One of the most subtle tools I think the writer has to coerce to his or her side in this battle we call fiction is point of view. I keep reading everything I can get my hands on about it (henceforward referred to as POV) so I can know as much as humanly possible about the enemy. Ahem...I mean, the fabulous nuance available to me as a writer.

The current book on craft I'm studying, at David Farland's behest, is called Writing the Blockbuster Novel by Albert Zuckerman, and the author asserts that you are best able to write a book that garners a wide audience by employing a handful of POV characters...not one, not a dozen. His logic is if you give your readership an array of personalities to see the story through, and you're sure to make those POV characters different enough, different readers will glom onto different characters and hang with your book because of their favorite.

The trick I hope to figure out is how to make my POV characters fascinating in ways that cross over expectations.

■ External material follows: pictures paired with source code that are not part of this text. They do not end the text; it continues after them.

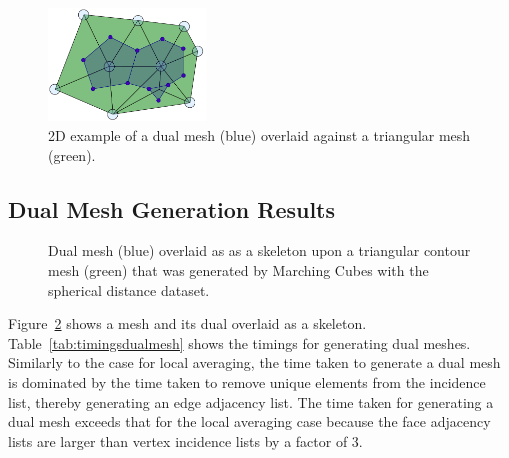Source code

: \documentclass[review,journal]{vgtc}         %
\begin{document}
\begin{figure}[!tb]
\begin{center}
\includegraphics[height=3cm]{DualExample.pdf}
\end{center}
\caption{2D example of a dual mesh (blue) overlaid against a triangular mesh (green).}
\label{fig:DualExample}
\end{figure}

\subsection{Dual Mesh Generation Results}

\begin{figure}[!b]
\begin{center}
\setlength\fboxsep{0pt}
\end{center}
\caption{Dual mesh (blue) overlaid as as a skeleton upon a triangular contour mesh (green) that was generated by Marching Cubes with the spherical distance dataset.}
\label{fig:DualMeshSkeleton}
\end{figure}
Figure~\ref{fig:DualMeshSkeleton} shows a mesh and its dual overlaid as a skeleton. Table~\ref{tab:timingsdualmesh} shows the timings for generating dual meshes. Similarly to the case for local averaging, the time taken to generate a dual mesh is dominated by the time taken to remove unique elements from the incidence list, thereby generating an edge adjacency list. The time taken for generating a dual mesh exceeds that for the local averaging case because the face adjacency lists are larger than vertex incidence lists by a factor of 3. 
\end{document}
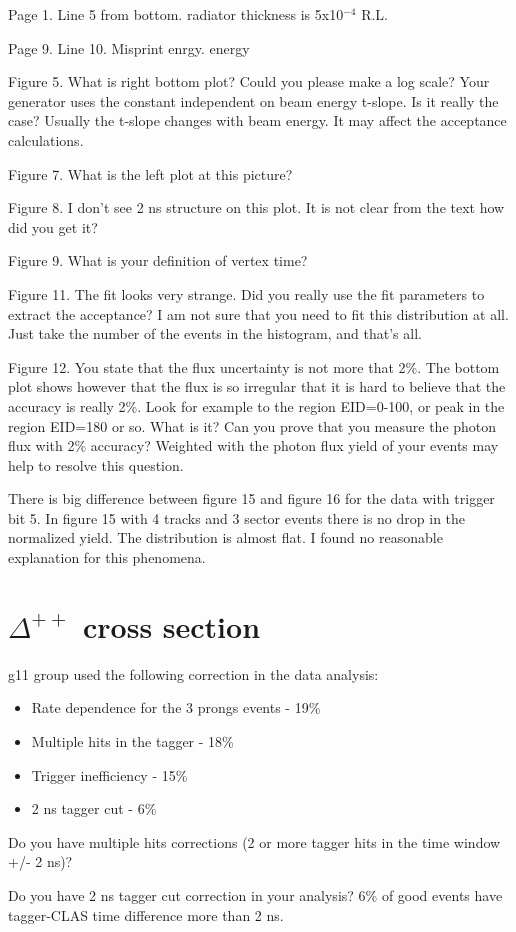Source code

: \documentclass[12pt]{article}
\begin{document}
Page 1. Line 5 from bottom. radiator thickness is 5x10$^{-4}$ R.L.

Page 9. Line 10.   Misprint enrgy.  energy

Figure 5. What is right bottom plot? Could you please make a log scale?
Your generator uses the constant independent on beam energy t-slope. Is it really the case?
Usually the t-slope changes with beam energy. It may affect the acceptance calculations.

Figure 7. What is the left plot at this picture?

Figure 8. I don't see 2 ns structure on this plot. It is not clear from the text how did you get it?

Figure 9. What is your definition of vertex time?

Figure 11. The fit looks very strange. Did you really use the fit parameters to extract the acceptance?
I am not sure that you need to fit this distribution at all. Just take the number of the events in the histogram, and that's all.

Figure 12. You state that the flux uncertainty is not more that 2\%. The bottom plot shows however that the
flux is so irregular that it is hard to believe that the accuracy is really 2\%. Look for example to the
region EID=0-100, or peak in the region EID=180 or so. What is it? Can you prove that you measure the photon flux with 2\% accuracy? Weighted with the photon flux yield of your events may help to resolve this question.
    
There is big difference between figure 15 and figure 16 for the data with trigger bit 5. 
In figure 15 with 4 tracks and 3 sector events there is no drop in the normalized yield.
The distribution is almost flat. I found no reasonable explanation for this phenomena.

\section*{$\Delta^{++}$ cross section}

g11 group used the following correction in the data analysis:

\begin{itemize}
\item Rate dependence for the 3 prongs events - 19\%
\item  Multiple hits in the tagger   			          - 18\%
\item Trigger inefficiency                     			- 15\%
\item 2  ns tagger cut                   			  -  6\%
\end{itemize}

Do you have multiple hits corrections (2 or more tagger hits in the time window +/- 2 ns)?

Do you have 2 ns tagger cut correction in your analysis? 6\% of good events have tagger-CLAS time difference more than 2 ns.
\end{document}
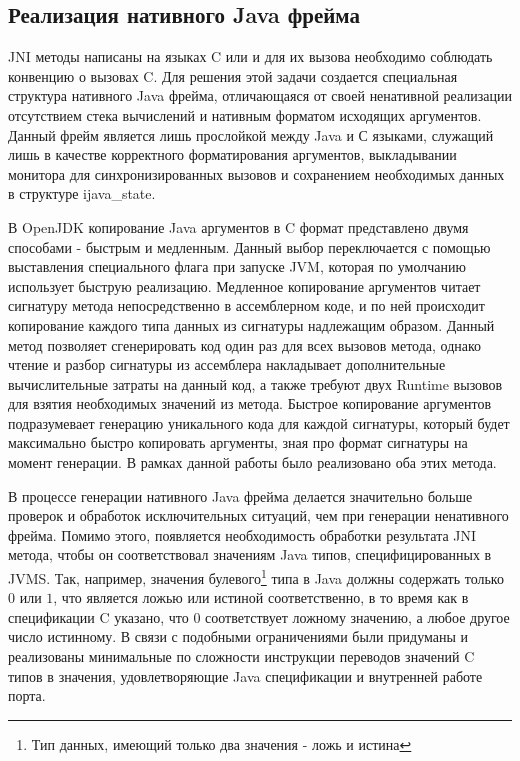 \subsection{Реализация нативного Java фрейма}
JNI методы написаны на языках C или \cpp и для их вызова необходимо соблюдать конвенцию о вызовах C. Для решения этой задачи создается специальная структура нативного Java фрейма, отличающаяся от своей ненативной реализации отсутствием стека вычислений и нативным форматом исходящих аргументов. Данный фрейм является лишь прослойкой между Java и С языками, служащий лишь в качестве корректного форматирования аргументов, выкладывании монитора для синхронизированных вызовов и сохранением необходимых данных в структуре ijava\_state.




В OpenJDK копирование Java аргументов в C формат представлено двумя способами - быстрым и медленным. Данный выбор переключается с помощью выставления специального флага при запуске JVM, которая по умолчанию использует быструю реализацию. Медленное копирование аргументов читает сигнатуру метода непосредственно в ассемблерном коде, и по ней происходит копирование каждого типа данных из сигнатуры надлежащим образом. Данный метод позволяет сгенерировать код один раз для всех вызовов метода, однако чтение и разбор сигнатуры из ассемблера накладывает дополнительные вычислительные затраты на данный код, а также требуют двух Runtime вызовов для взятия необходимых значений из метода. Быстрое копирование аргументов подразумевает генерацию уникального кода для каждой сигнатуры, который будет максимально быстро копировать аргументы, зная про формат сигнатуры на момент генерации. В рамках данной работы было реализовано оба этих метода.

В процессе генерации нативного Java фрейма делается значительно больше проверок и обработок исключительных ситуаций, чем при генерации ненативного фрейма. Помимо этого, появляется необходимость обработки результата JNI метода, чтобы он соответствовал значениям Java типов, специфицированных в JVMS. Так, например, значения булевого\footnote{Тип данных, имеющий только два значения - ложь и истина} типа в Java должны содержать только $0$ или $1$, что является ложью или истиной соответственно, в то время как в спецификации C указано, что $0$ соответствует ложному значению, а любое другое число истинному. В связи с подобными ограничениями были придуманы и реализованы минимальные по сложности инструкции переводов значений C типов в значения, удовлетворяющие Java спецификации и внутренней работе порта.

Of course, men are more likely to identify with a male character of a similar age as themselves...but how do you get them to identify with that female character I have interlaced in my story? How do you endear her to the male reader...going beyond perhaps just a sense of attraction, or an instinct to care for that character in a protective way? (Hold on one sec while I duck the hurled objects coming my way for making stereotypical generalizations. There's a reason those generalizations exist, you know...just sayin'.)

How do you encourage your female reader to invest in the grizzled once-war-officer turned slave? I haven't figured out yet how Brandon Sanderson has done it, but I have very much bought into the character of Kaladin in his Way of Kings. I have nothing in common with the character at all, and yet, I find in just a few hundred pages, I definitely care about what will befall him.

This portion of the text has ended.